Stored data entries:
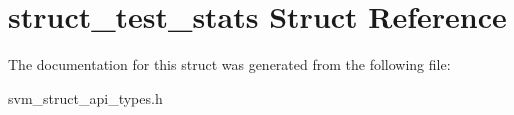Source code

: \hypertarget{structstruct__test__stats}{}\section{struct\+\_\+test\+\_\+stats Struct Reference}
\label{structstruct__test__stats}


The documentation for this struct was generated from the following file\+:\begin{DoxyCompactItemize}
\item 
svm\+\_\+struct\+\_\+api\+\_\+types.\+h\end{DoxyCompactItemize}
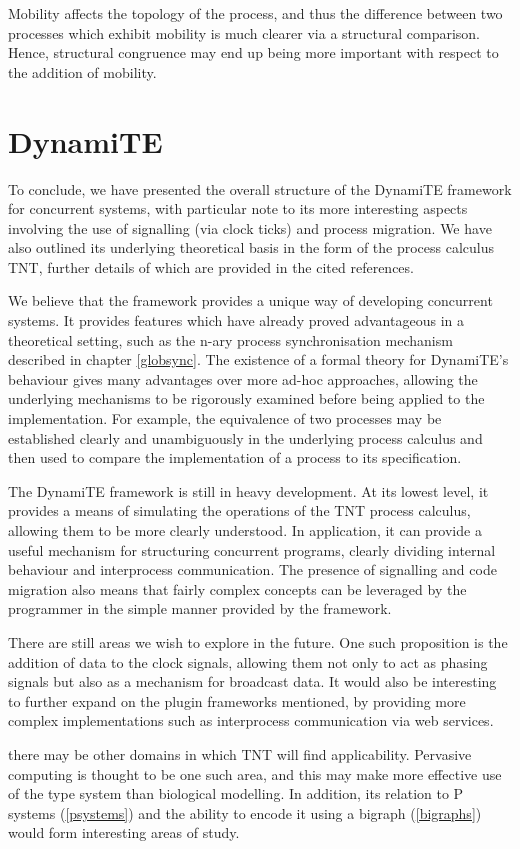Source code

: Mobility affects the topology of the process, and thus the difference
between two processes which exhibit mobility is much clearer via a
structural comparison.  Hence, structural congruence may end up being
more important with respect to the addition of mobility.

\section{DynamiTE}
\label{future:dynamite}

To conclude, we have presented the overall structure of the DynamiTE
framework for concurrent systems, with particular note to its more
interesting aspects involving the use of signalling (via clock ticks)
and process migration.  We have also outlined its underlying theoretical
basis in the form of the process calculus TNT, further details of which
are provided in the cited references.

We believe that the framework provides a unique way of developing
concurrent systems.  It provides features which have already proved
advantageous in a theoretical setting, such as the n-ary process
synchronisation mechanism described in chapter \ref{globsync}.  The
existence of a formal theory for DynamiTE's behaviour gives many
advantages over more ad-hoc approaches, allowing the underlying
mechanisms to be rigorously examined before being applied to the
implementation.  For example, the equivalence of two processes may be
established clearly and unambiguously in the underlying process
calculus and then used to compare the implementation of a process to
its specification.

The DynamiTE framework is still in heavy development.  At its lowest
level, it provides a means of simulating the operations of the TNT
process calculus, allowing them to be more clearly understood.  In
application, it can provide a useful mechanism for structuring
concurrent programs, clearly dividing internal behaviour and
interprocess communication.  The presence of signalling and code
migration also means that fairly complex concepts can be leveraged by
the programmer in the simple manner provided by the framework.

There are still areas we wish to explore in the future.  One such
proposition is the addition of data to the clock signals, allowing
them not only to act as phasing signals but also as a mechanism for
broadcast data.  It would also be interesting to further expand on the
plugin frameworks mentioned, by providing more complex implementations
such as interprocess communication via web services.

there may
be other domains in which TNT will find applicability.  Pervasive
computing is thought to be one such area, and this may make more
effective use of the type system than biological modelling.  In
addition, its relation to P systems (\ref{psystems}) and the ability to
encode it using a bigraph (\ref{bigraphs}) would form interesting areas
of study.
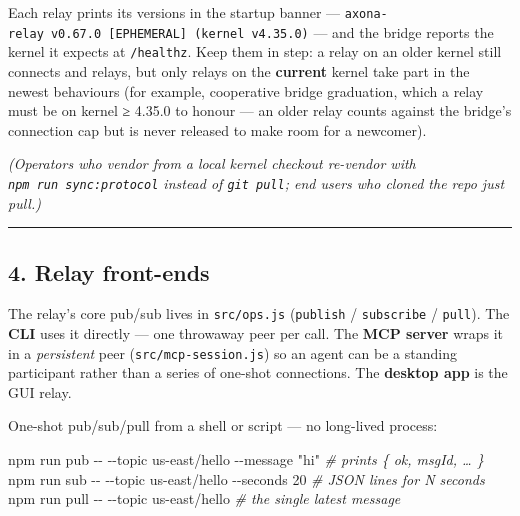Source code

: \documentclass[
  nobib]{tufte-handout}
\newenvironment{Shaded}{}{}
\newcommand{\AttributeTok}[1]{\textcolor[rgb]{0.49,0.56,0.16}{#1}}
\newcommand{\CommentTok}[1]{\textcolor[rgb]{0.38,0.63,0.69}{\textit{#1}}}
\newcommand{\ExtensionTok}[1]{#1}
\newcommand{\NormalTok}[1]{#1}
\newcommand{\StringTok}[1]{\textcolor[rgb]{0.25,0.44,0.63}{#1}}
\renewcommand{\subsubsection}[1]{\medskip\par\noindent{\normalsize\bfseries #1}\par\nobreak\smallskip}
\begin{document}
Each relay prints its versions in the startup banner ---
\texttt{axona-relay\ v0.67.0\ {[}EPHEMERAL{]}\ (kernel\ v4.35.0)} ---
and the bridge reports the kernel it expects at \texttt{/healthz}. Keep
them in step: a relay on an older kernel still connects and relays, but
only relays on the \textbf{current} kernel take part in the newest
behaviours (for example, cooperative bridge graduation, which a relay
must be on kernel ≥ 4.35.0 to honour --- an older relay counts against
the bridge's connection cap but is never released to make room for a
newcomer).

\emph{(Operators who vendor from a local kernel checkout re-vendor with
\texttt{npm\ run\ sync:protocol} instead of \texttt{git\ pull}; end
users who cloned the repo just pull.)}

\begin{center}\rule{0.5\linewidth}{0.5pt}\end{center}

\subsection{4. Relay front-ends}\label{relay-front-ends}

The relay's core pub/sub lives in \texttt{src/ops.js} (\texttt{publish}
/ \texttt{subscribe} / \texttt{pull}). The \textbf{CLI} uses it directly
--- one throwaway peer per call. The \textbf{MCP server} wraps it in a
\emph{persistent} peer (\texttt{src/mcp-session.js}) so an agent can be
a standing participant rather than a series of one-shot connections. The
\textbf{desktop app} is the GUI relay.

\subsubsection{\texorpdfstring{4a. CLI
(\texttt{axona-cli})}{4a. CLI (axona-cli)}}\label{a.-cli-axona-cli}

One-shot pub/sub/pull from a shell or script --- no long-lived process:

\begin{Shaded}
\begin{Highlighting}[]
\ExtensionTok{npm}\NormalTok{ run pub  }\AttributeTok{{-}{-}} \AttributeTok{{-}{-}topic}\NormalTok{ us{-}east/hello }\AttributeTok{{-}{-}message} \StringTok{"hi"}          \CommentTok{\# prints \{ ok, msgId, … \}}
\ExtensionTok{npm}\NormalTok{ run sub  }\AttributeTok{{-}{-}} \AttributeTok{{-}{-}topic}\NormalTok{ us{-}east/hello }\AttributeTok{{-}{-}seconds}\NormalTok{ 20            }\CommentTok{\# JSON lines for N seconds}
\ExtensionTok{npm}\NormalTok{ run pull }\AttributeTok{{-}{-}} \AttributeTok{{-}{-}topic}\NormalTok{ us{-}east/hello                         }\CommentTok{\# the single latest message}
\end{Highlighting}
\end{Shaded}
\end{document}
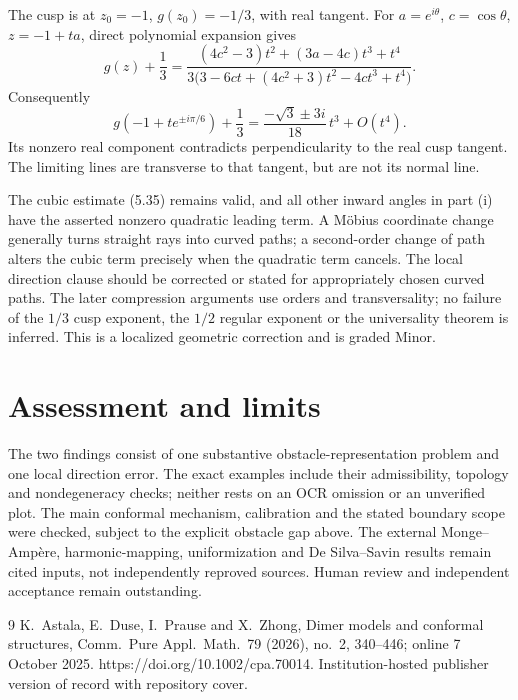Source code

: \documentclass[10pt]{article}
\begin{document}
The cusp is at \(z_0=-1\), \(g(z_0)=-1/3\), with real tangent. For \(a=e^{i\theta}\), \(c=\cos\theta\), \(z=-1+ta\), direct polynomial expansion gives \[g(z)+\frac13
 =\frac{(4c^2-3)t^2+(3a-4c)t^3+t^4}
 {3\bigl(3-6ct+(4c^2+3)t^2-4ct^3+t^4\bigr)}.\] Consequently \[g(-1+te^{\pm i\pi/6})+\frac13
       =\frac{-\sqrt3\pm3i}{18}\,t^3+O(t^4).\] Its nonzero real component contradicts perpendicularity to the real cusp tangent. The limiting lines are transverse to that tangent, but are not its normal line.\par
The cubic estimate (5.35) remains valid, and all other inward angles in part (i) have the asserted nonzero quadratic leading term. A Möbius coordinate change generally turns straight rays into curved paths; a second-order change of path alters the cubic term precisely when the quadratic term cancels. The local direction clause should be corrected or stated for appropriately chosen curved paths. The later compression arguments use orders and transversality; no failure of the \(1/3\) cusp exponent, the \(1/2\) regular exponent or the universality theorem is inferred. This is a localized geometric correction and is graded Minor.\par
\section*{Assessment and limits}
The two findings consist of one substantive obstacle-representation problem and one local direction error. The exact examples include their admissibility, topology and nondegeneracy checks; neither rests on an OCR omission or an unverified plot. The main conformal mechanism, calibration and the stated boundary scope were checked, subject to the explicit obstacle gap above. The external Monge–Ampère, harmonic-mapping, uniformization and De Silva–Savin results remain cited inputs, not independently reproved sources. Human review and independent acceptance remain outstanding.\par
9 K. Astala, E. Duse, I. Prause and X. Zhong, Dimer models and conformal structures, Comm. Pure Appl. Math. 79 (2026), no. 2, 340–446; online 7 October 2025. https://doi.org/10.1002/cpa.70014. Institution-hosted publisher version of record with repository cover.\par
\end{document}
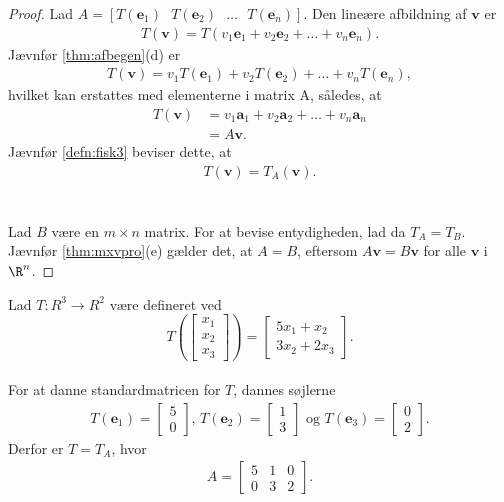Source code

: \begin{proof}
Lad $A= [T(\mathbf{e}_1)\text{    } T(\mathbf{e}_2) \text{    } \ldots \text{    } T(\mathbf{e}_n)]$. 
Den lineære afbildning af $\mathbf{v}$ er
%
\begin{align*}
T(\mathbf{v})= T(v_1 \mathbf{e}_1+v_2 \mathbf{e}_2+ \ldots + v_n \mathbf{e}_n).
\end{align*}
%
Jævnfør \ref{thm:afbegen}(d) er
%
\begin{align*}
T(\mathbf{v})= v_1 T( \mathbf{e}_1)+ v_2 T( \mathbf{e}_2) + \ldots + v_n T( \mathbf{e}_n),
\end{align*}
%
hvilket kan erstattes med elementerne i matrix A, således, at
%
\begin{align*}
T(\mathbf{v})&= v_1 \mathbf{a}_1+ v_2 \mathbf{a}_2 + \ldots + v_n \mathbf{a}_n \\
&= A \mathbf{v}.
\end{align*}
Jævnfør \ref{defn:fisk3} beviser dette, at
%
\begin{align*}
T(\mathbf{v})= T_A (\mathbf{v}).
\end{align*}\\\\
%
Lad $B$ være en $m \times n$ matrix. 
For at bevise entydigheden, lad da $T_A=T_B$. 
Jævnfør \ref{thm:mxvpro}(e) gælder det, at $A=B$, eftersom $A \mathbf{v}=B \mathbf{v}$ for alle $\mathbf{v}$ i $\R^n$.
\end{proof}
%
\begin{eks}\label{entydigeks}
%
Lad $T: R^3 \rightarrow R^2$ være defineret ved 
$$T\left(
\begin{bmatrix}
x_1\\
x_2\\
x_3
\end{bmatrix}
\right)
=
\begin{bmatrix}%
5x_1+x_2\\
3x_2+2x_3
\end{bmatrix}.
$$ \\
For at danne standardmatricen for $T$, dannes søjlerne 
\begin{align*}
T(\mathbf{e}_1)=
\begin{bmatrix}
5\\
0
\end{bmatrix}\text{, }
T(\mathbf{e}_2)=
\begin{bmatrix}
1\\
3
\end{bmatrix}\text{ og }
T(\mathbf{e}_3)=
\begin{bmatrix}
0\\
2
\end{bmatrix}.
\end{align*}
Derfor er $T = T_A$, hvor
\begin{align*}
A=
\begin{bmatrix}
5 & 1 & 0\\
0 & 3 & 2
\end{bmatrix}.
\end{align*}
\end{eks}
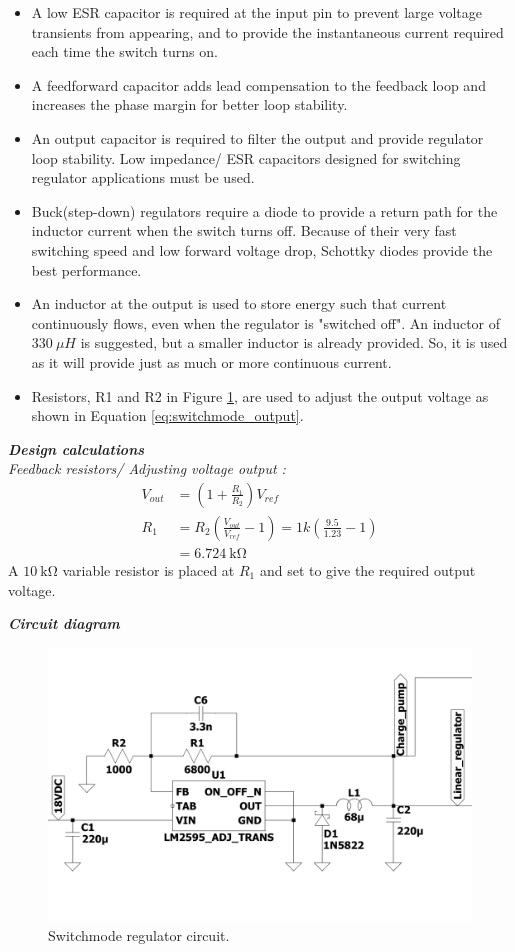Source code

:\begin{itemize}
    \item A low ESR capacitor is required at the input pin to prevent large voltage transients from appearing, and to provide the instantaneous current required each time the switch turns on.
    \item A feedforward capacitor adds lead compensation to the feedback loop and increases
    the phase margin for better loop stability.
    \item An output capacitor is required to filter the output and provide regulator loop stability. Low impedance/ ESR capacitors designed for switching regulator applications must be used.
    \item Buck(step-down) regulators require a diode to provide a return path for the inductor current when the switch turns off. Because of their very fast switching speed and low forward voltage drop, Schottky diodes provide the best performance.
    \item An inductor at the output is used to store energy such that current continuously flows, even when the regulator is "switched off". An inductor of $\SI{330}{\mu H}$ is suggested, but a smaller inductor is already provided. So, it is used as it will provide just as much or more continuous current.
    \item Resistors, R1 and R2 in Figure \ref{fig:switchmode_circuit}, are used to adjust the output voltage as shown in Equation \ref{eq:switchmode_output}.
    
\end{itemize}


\noindent\textbf{\textit{Design calculations}} \\
\textit{Feedback resistors/ Adjusting voltage output \cite{LM2595}:}
\begin{equation} \label{eq:switchmode_output}
    \begin{split}
        V_{out} &= (1+\frac{R_1}{R_2})V_{ref} \\
        R_1 &= R_2(\frac{V_{out}}{V_{ref}}-1) 
        = 1k(\frac{9.5}{1.23}-1) \\
        &=\SI{6.724}{\kilo\ohm}
    \end{split}
\end{equation}
A $\SI{10}{\kilo\ohm}$ variable resistor is placed at $R_1$ and set to give the required output voltage.


\noindent\textbf{\textit{Circuit diagram}}
\begin{figure}[h!]
 \centering
  	\includegraphics[width=0.55
  	\linewidth,clip,trim = 0cm 2.5cm 0cm 1cm]{./Figures/switchmode_circuit.pdf}
  	\caption{Switchmode regulator circuit.}
  	\label{fig:switchmode_circuit}
 \end{figure}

#### [Exercise objective]
Please report every line of the records above that contains the word "systems".

#### [Finished exercise]
framework for concurrent systems, with particular note to its more
concurrent systems.  It provides features which have already proved
addition, its relation to P systems (\ref{psystems}) and the ability to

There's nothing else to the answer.